Dataset items
○ ○ ○

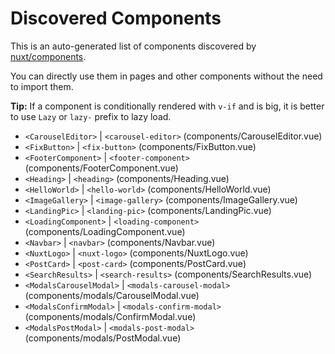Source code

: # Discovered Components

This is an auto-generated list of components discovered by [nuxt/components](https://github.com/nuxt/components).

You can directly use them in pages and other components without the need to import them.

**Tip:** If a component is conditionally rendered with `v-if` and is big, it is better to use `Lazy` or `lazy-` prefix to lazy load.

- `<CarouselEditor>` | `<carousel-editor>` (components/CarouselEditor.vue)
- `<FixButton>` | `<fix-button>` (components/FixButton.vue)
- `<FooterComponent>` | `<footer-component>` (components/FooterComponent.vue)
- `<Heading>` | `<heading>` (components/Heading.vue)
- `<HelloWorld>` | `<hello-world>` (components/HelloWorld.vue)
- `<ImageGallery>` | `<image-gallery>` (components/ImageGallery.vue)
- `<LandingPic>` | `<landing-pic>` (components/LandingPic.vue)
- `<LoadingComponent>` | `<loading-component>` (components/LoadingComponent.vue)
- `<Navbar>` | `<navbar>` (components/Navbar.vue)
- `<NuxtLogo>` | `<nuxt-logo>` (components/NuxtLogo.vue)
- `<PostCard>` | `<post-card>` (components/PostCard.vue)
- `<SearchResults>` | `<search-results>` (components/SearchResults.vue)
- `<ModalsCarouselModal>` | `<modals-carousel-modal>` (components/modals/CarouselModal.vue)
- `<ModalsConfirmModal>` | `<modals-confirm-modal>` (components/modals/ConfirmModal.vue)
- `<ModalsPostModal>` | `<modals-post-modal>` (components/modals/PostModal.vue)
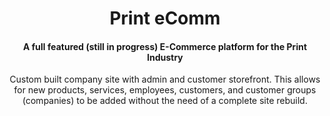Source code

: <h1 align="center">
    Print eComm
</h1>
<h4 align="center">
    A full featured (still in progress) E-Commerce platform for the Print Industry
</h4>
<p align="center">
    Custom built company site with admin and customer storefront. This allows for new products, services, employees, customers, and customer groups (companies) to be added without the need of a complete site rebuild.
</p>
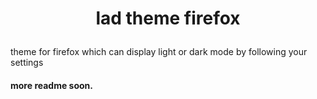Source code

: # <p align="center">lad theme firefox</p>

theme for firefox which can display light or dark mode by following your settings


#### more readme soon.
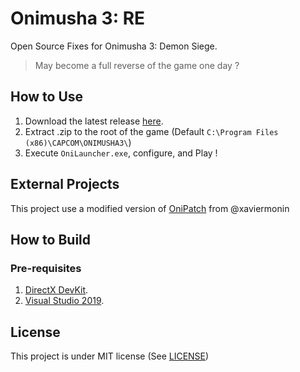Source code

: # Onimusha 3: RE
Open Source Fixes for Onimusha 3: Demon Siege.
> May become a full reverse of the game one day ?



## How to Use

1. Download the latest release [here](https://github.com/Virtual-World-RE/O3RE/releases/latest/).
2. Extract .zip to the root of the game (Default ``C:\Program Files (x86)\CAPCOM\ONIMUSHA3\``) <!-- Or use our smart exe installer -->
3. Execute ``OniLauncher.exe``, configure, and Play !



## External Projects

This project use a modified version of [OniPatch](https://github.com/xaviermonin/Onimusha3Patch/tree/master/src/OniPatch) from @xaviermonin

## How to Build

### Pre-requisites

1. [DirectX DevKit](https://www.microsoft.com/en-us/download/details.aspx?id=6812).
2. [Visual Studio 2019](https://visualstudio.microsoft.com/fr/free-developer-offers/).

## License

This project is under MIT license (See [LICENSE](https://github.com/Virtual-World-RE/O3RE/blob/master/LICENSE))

○ ○ ○

Exercise instructions
The data above must be given back verbatim, minus its images.

Exercise result
Source code

: # Discovered Components

This is an auto-generated list of components discovered by [nuxt/components](https://github.com/nuxt/components).

You can directly use them in pages and other components without the need to import them.

**Tip:** If a component is conditionally rendered with `v-if` and is big, it is better to use `Lazy` or `lazy-` prefix to lazy load.

- `<CarouselEditor>` | `<carousel-editor>` (components/CarouselEditor.vue)
- `<FixButton>` | `<fix-button>` (components/FixButton.vue)
- `<FooterComponent>` | `<footer-component>` (components/FooterComponent.vue)
- `<Heading>` | `<heading>` (components/Heading.vue)
- `<HelloWorld>` | `<hello-world>` (components/HelloWorld.vue)
- `<ImageGallery>` | `<image-gallery>` (components/ImageGallery.vue)
- `<LandingPic>` | `<landing-pic>` (components/LandingPic.vue)
- `<LoadingComponent>` | `<loading-component>` (components/LoadingComponent.vue)
- `<Navbar>` | `<navbar>` (components/Navbar.vue)
- `<NuxtLogo>` | `<nuxt-logo>` (components/NuxtLogo.vue)
- `<PostCard>` | `<post-card>` (components/PostCard.vue)
- `<SearchResults>` | `<search-results>` (components/SearchResults.vue)
- `<ModalsCarouselModal>` | `<modals-carousel-modal>` (components/modals/CarouselModal.vue)
- `<ModalsConfirmModal>` | `<modals-confirm-modal>` (components/modals/ConfirmModal.vue)
- `<ModalsPostModal>` | `<modals-post-modal>` (components/modals/PostModal.vue)
Source code

: <h1 align="center">
    Print eComm
</h1>
<h4 align="center">
    A full featured (still in progress) E-Commerce platform for the Print Industry
</h4>
<p align="center">
    Custom built company site with admin and customer storefront. This allows for new products, services, employees, customers, and customer groups (companies) to be added without the need of a complete site rebuild.
</p>
Source code

: # <p align="center">lad theme firefox</p>

theme for firefox which can display light or dark mode by following your settings


#### more readme soon.
Source code

: # Onimusha 3: RE
Open Source Fixes for Onimusha 3: Demon Siege.
> May become a full reverse of the game one day ?



## How to Use

1. Download the latest release [here](https://github.com/Virtual-World-RE/O3RE/releases/latest/).
2. Extract .zip to the root of the game (Default ``C:\Program Files (x86)\CAPCOM\ONIMUSHA3\``) <!-- Or use our smart exe installer -->
3. Execute ``OniLauncher.exe``, configure, and Play !



## External Projects

This project use a modified version of [OniPatch](https://github.com/xaviermonin/Onimusha3Patch/tree/master/src/OniPatch) from @xaviermonin

## How to Build

### Pre-requisites

1. [DirectX DevKit](https://www.microsoft.com/en-us/download/details.aspx?id=6812).
2. [Visual Studio 2019](https://visualstudio.microsoft.com/fr/free-developer-offers/).

## License

This project is under MIT license (See [LICENSE](https://github.com/Virtual-World-RE/O3RE/blob/master/LICENSE))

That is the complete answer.